Durante la tarda Repubblica Romana, il fiume Rubicone segnava il confine tra la provincia romana della Gallia Cisalpina a nord-est e l’Italia vera e propria (controllata direttamente da Roma e dai suoi alleati) a il Sud. Sul versante nord-occidentale il confine era segnato dal fiume Arno, un corso d’acqua molto più ampio e importante, che scorre verso ovest dagli Appennini (la sua sorgente non è lontana dalla sorgente del Rubicone) nel Mar Tirreno.
I governatori delle province romane furono nominati promagistrati con imperium (approssimativamente, “diritto di comando”) in una o più province. I governatori allora servirono come generali dell’esercito romano all’interno del territorio che governavano. Il diritto romano specificava che solo i magistrati eletti (consoli e pretori) potevano detenere l’imperium in Italia. Qualsiasi promagistrato che entrava in Italia a capo delle sue truppe perdeva il suo imperium e quindi non era più legalmente autorizzato a comandare truppe.

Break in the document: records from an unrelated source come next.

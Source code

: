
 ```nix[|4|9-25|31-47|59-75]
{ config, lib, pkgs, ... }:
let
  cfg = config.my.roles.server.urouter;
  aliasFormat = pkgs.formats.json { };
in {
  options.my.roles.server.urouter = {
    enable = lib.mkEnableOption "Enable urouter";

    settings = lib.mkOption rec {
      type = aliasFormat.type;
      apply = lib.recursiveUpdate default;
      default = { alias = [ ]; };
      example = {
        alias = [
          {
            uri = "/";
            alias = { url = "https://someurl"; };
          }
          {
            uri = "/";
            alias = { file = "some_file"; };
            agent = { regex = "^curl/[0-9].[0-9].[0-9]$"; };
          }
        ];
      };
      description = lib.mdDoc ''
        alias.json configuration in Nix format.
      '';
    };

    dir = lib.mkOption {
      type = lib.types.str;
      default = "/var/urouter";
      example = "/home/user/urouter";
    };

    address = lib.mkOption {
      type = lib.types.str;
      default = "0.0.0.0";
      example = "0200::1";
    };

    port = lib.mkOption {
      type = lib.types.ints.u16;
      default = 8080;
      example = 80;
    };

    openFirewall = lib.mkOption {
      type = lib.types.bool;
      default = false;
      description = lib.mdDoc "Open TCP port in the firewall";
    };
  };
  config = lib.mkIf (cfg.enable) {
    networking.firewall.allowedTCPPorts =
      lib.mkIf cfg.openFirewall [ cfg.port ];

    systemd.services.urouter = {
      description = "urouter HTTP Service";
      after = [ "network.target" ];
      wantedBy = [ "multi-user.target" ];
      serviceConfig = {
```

Esercitare imperium quando proibito per legge era un reato capitale. Inoltre, obbedire ai comandi di un generale che non possedeva legalmente l’imperium era un reato capitale. Se un generale entrava in Italia al comando di un esercito, sia il generale che i suoi soldati diventavano fuorilegge e furono automaticamente condannati a morte. I generali furono così obbligati a sciogliere i loro eserciti prima di entrare in Italia.